DATA FOR ANALYSIS —
══════

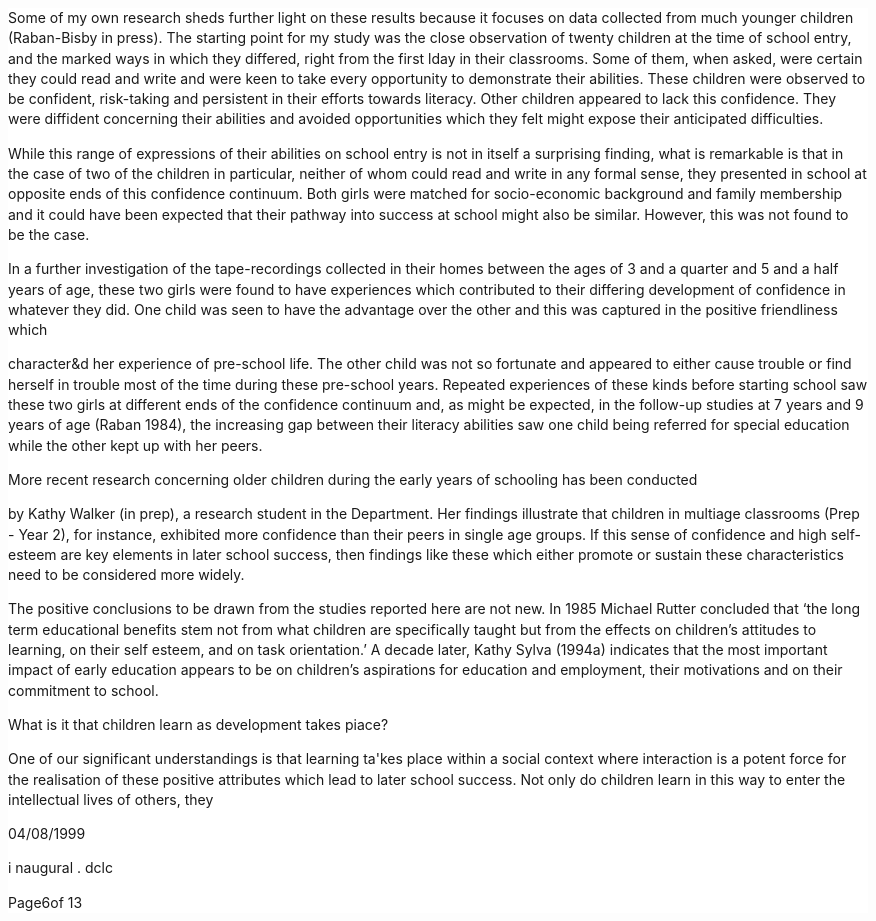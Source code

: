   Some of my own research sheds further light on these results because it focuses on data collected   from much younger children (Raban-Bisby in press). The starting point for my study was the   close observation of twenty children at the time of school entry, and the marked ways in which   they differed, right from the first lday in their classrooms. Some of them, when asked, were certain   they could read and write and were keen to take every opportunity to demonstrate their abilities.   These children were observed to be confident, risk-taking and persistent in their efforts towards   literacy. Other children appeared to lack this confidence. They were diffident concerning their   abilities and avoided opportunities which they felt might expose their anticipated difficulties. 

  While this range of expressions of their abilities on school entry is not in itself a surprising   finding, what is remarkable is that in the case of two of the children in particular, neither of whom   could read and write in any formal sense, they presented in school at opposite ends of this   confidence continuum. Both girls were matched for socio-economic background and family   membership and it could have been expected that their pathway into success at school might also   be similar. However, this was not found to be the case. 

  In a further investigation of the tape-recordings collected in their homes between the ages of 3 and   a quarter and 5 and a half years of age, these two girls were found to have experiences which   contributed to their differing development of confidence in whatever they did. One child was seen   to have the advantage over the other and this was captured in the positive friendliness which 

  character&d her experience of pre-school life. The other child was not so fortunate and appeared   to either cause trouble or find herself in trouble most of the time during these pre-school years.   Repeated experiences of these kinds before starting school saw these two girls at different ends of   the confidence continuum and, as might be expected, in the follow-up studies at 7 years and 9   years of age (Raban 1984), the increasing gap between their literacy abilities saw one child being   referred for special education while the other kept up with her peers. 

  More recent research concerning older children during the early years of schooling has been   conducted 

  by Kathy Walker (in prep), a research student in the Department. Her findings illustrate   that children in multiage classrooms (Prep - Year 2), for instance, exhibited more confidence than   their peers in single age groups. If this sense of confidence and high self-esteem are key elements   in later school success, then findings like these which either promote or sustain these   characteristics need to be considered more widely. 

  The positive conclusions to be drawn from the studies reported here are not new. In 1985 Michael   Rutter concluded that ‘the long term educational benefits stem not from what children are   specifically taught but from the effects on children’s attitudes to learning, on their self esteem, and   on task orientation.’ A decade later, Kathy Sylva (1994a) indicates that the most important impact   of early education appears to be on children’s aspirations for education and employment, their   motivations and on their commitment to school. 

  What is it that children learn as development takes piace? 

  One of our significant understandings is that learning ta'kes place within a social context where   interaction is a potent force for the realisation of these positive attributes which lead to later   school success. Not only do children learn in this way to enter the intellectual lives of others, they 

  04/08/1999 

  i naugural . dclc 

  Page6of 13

══════

WHAT TO WORK ON — Retype, in the same exact form, the lines of the material above from the line holding "character&d her experience" through the line holding "More recent research".

EXERCISE OUTPUT —
  character&d her experience of pre-school life. The other child was not so fortunate and appeared   to either cause trouble or find herself in trouble most of the time during these pre-school years.   Repeated experiences of these kinds before starting school saw these two girls at different ends of   the confidence continuum and, as might be expected, in the follow-up studies at 7 years and 9   years of age (Raban 1984), the increasing gap between their literacy abilities saw one child being   referred for special education while the other kept up with her peers. 

  More recent research concerning older children during the early years of schooling has been   conducted 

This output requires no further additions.